Vulnerability identifier: #VU67072

Vulnerability risk: Medium

CVSSv3.1: 6 [CVSS:3.1/AV:N/AC:L/PR:N/UI:N/S:U/C:L/I:L/A:N/E:U/RL:U/RC:C]

CVE-ID: CVE-2022-20923

CWE-ID: CWE-303

Exploitation vector: Network

Exploit availability: No

Vulnerable software:
RV110W Wireless-N VPN Firewall
Hardware solutions / Routers for home users
Cisco Small Business RV130 Series VPN Routers
Hardware solutions / Routers for home users
RV130W Wireless-N Multifunction VPN Router
Hardware solutions / Routers for home users
RV215W Wireless-N VPN Router
Hardware solutions / Routers for home users

Vendor: Cisco Systems, Inc

Description

The vulnerability allows a remote attacker to bypass authentication process.

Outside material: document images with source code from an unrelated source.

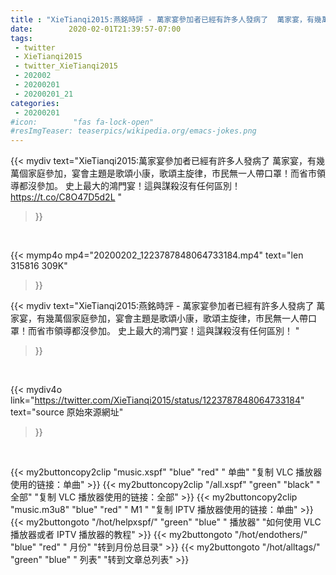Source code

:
 ```yaml
---
title : "XieTianqi2015:燕銘時評 - 萬家宴參加者已經有許多人發病了  萬家宴，有幾萬個家庭參加，宴會主題是歌頌小康，歌頌主旋律，市民無一人帶口罩！而省市領導都沒參加。 史上最大的鴻門宴！這與謀殺沒有任何區別！ "
date:        2020-02-01T21:39:57-07:00
tags:
 - twitter
 - XieTianqi2015
 - twitter_XieTianqi2015
 - 202002
 - 20200201
 - 20200201_21
categories:
 - 20200201
#icon:        "fas fa-lock-open"
#resImgTeaser: teaserpics/wikipedia.org/emacs-jokes.png
---
```


{{< mydiv text="XieTianqi2015:萬家宴參加者已經有許多人發病了  萬家宴，有幾萬個家庭參加，宴會主題是歌頌小康，歌頌主旋律，市民無一人帶口罩！而省市領導都沒參加。 史上最大的鴻門宴！這與謀殺沒有任何區別！ https://t.co/C8O47D5d2L "
>}}
<br>


{{< mymp4o mp4="20200202_1223787848064733184.mp4"
text="len 315816    309K"
>}}


{{< mydiv text="XieTianqi2015:燕銘時評 - 萬家宴參加者已經有許多人發病了  萬家宴，有幾萬個家庭參加，宴會主題是歌頌小康，歌頌主旋律，市民無一人帶口罩！而省市領導都沒參加。 史上最大的鴻門宴！這與謀殺沒有任何區別！ "
>}}
<br>

{{< mydiv4o link="https://twitter.com/XieTianqi2015/status/1223787848064733184"
text="source 原始來源網址"
>}}


<br>



{{< my2buttoncopy2clip "music.xspf"        "blue"   "red"    " 单曲"  "复制 VLC 播放器使用的链接：单曲" >}} {{< my2buttoncopy2clip "/all.xspf"         "green"  "black"  " 全部"  "复制 VLC 播放器使用的链接：全部" >}} {{< my2buttoncopy2clip "music.m3u8"        "blue"   "red"    " M1 "    "复制 IPTV 播放器使用的链接：单曲" >}} {{< my2buttongoto      "/hot/helpxspf/"    "green"  "blue"   " 播放器" "如何使用 VLC 播放器或者 IPTV 播放器的教程" >}} {{< my2buttongoto      "/hot/endothers/"   "blue"   "red"    " 月份"   "转到月份总目录" >}} {{< my2buttongoto      "/hot/alltags/"     "green"  "blue"   " 列表"   "转到文章总列表" >}}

The vulnerability exists due to an error in the password validation algorithm in IPSec VPN Server authentication functionality. A remote non-authenticated attacker can bypass authentication process and gain unauthorized access to the IPSec VPN network.

Mitigation

The affected routers are no longer supported by the vendor and Cisco will not release any security patches to address this vulnerability. It is recommended to replace the affected devices.

Vulnerable software versions

RV110W Wireless-N VPN Firewall: All versions

Cisco Small Business RV130 Series VPN Routers: All versions

RV130W Wireless-N Multifunction VPN Router: All versions

RV215W Wireless-N VPN Router: All versions

---

External links
http://tools.cisco.com/security/center/content/CiscoSecurityAdvisory/cisco-sa-sb-rv-vpnbypass-Cpheup9O
http://bst.cloudapps.cisco.com/bugsearch/bug/CSCwc57664
http://bst.cloudapps.cisco.com/bugsearch/bug/CSCwc57666
http://bst.cloudapps.cisco.com/bugsearch/bug/CSCwc57640

---

Q & A

Can this vulnerability be exploited remotely?

Yes. This vulnerability can be exploited by a remote non-authenticated attacker via the Internet.

Is there known malware, which exploits this vulnerability?

No. We are not aware of malware exploiting this vulnerability.